Smart Strategies For High-Stakes Situations

Can your employer require you to give a 2-week notice?

On Behalf of | Feb 9, 2022 | business litigation

Whether you work for a company for 10 months or 10 years, know that your resignation may result in significant hardship and headache for your employer. In addition to the cost of replacing you, your employer may experience a decrease in productivity and a loss of morale.

Because of the losses associated with losing a valuable employee, your employer may require you to give an advanced notice of your intent to leave. However, according to the Society for Human Resource Management, your employer may have a hard time enforcing a related provision — and may face legal backlash for attempting to do so.

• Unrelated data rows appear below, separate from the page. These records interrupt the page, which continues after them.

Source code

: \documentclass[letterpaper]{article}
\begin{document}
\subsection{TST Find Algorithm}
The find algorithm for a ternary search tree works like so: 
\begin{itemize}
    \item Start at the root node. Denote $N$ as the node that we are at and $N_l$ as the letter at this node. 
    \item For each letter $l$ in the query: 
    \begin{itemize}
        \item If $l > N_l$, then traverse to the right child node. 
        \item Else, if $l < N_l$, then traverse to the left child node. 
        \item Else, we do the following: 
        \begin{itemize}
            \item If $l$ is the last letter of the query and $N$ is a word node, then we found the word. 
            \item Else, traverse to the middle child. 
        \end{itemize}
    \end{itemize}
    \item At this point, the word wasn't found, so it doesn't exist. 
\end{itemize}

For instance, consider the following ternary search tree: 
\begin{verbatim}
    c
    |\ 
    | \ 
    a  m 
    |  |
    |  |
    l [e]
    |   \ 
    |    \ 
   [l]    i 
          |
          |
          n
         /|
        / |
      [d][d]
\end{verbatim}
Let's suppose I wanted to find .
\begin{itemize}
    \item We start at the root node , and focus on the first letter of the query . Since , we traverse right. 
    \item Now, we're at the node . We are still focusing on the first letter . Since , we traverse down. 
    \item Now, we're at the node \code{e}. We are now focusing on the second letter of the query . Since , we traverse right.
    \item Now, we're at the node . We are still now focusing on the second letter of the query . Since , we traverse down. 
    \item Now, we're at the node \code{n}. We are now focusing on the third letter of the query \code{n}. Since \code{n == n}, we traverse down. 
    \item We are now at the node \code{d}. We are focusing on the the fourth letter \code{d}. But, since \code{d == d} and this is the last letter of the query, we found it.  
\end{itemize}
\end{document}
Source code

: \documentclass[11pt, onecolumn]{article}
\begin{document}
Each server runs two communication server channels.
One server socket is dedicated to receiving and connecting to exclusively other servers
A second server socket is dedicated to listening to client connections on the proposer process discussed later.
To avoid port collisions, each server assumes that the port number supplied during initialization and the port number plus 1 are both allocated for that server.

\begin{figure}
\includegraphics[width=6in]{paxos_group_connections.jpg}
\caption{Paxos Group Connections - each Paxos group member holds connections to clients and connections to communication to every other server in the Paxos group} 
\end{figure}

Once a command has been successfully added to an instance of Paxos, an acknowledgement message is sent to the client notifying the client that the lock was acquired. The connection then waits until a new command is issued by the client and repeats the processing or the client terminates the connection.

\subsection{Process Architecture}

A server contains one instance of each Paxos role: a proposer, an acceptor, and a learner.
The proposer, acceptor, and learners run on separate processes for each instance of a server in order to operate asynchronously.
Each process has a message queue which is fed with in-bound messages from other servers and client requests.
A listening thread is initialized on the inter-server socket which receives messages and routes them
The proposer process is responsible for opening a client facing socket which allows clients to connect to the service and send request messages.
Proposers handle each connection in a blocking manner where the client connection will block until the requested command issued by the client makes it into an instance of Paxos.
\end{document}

California is an at-will employment state

When assessing the enforceability of a notice requirement, the California courts will almost always refer to the fact that California is an at-will employment state. What this means is that employers have the right to hire and fire employees at will and without any rhyme, reason or notice. Likewise, employees do not have a legal obligation to continue to work for an employer if they no longer desire to. Though other factors may affect cases that stem from employees suddenly quitting their jobs, the at-will doctrine has the most influence.

An employment contract may create an exception … Maybe

If you have a higher-level position or play an integral role in your company’s operations, you likely have an employment contract in place. Your employment contract may include a provision that requires you to give advance notice of your leaving. While the contract can and does create an exception to the state’s at-will doctrine, and while it can spell out what you should do in the event that you plan to resign, it cannot legally prevent you from leaving a company at a time when you feel is right. In fact, according to SHRM, you can quit and leave immediately even if your employment contract prohibits you from doing so.

That said, if you have a contract in place and resign without notice regardless, your employer may sue you for breach of contract. The damages it may collect are limited, however, to the losses your employer accrued because of your lack of notice. Those include the costs of lost productivity from the day you quit to the day it hires your replacement.

Resigning for your position requires careful consideration and planning. However, if you feel a need to quit on a whim, make sure you consider the legal implications of doing so beforehand.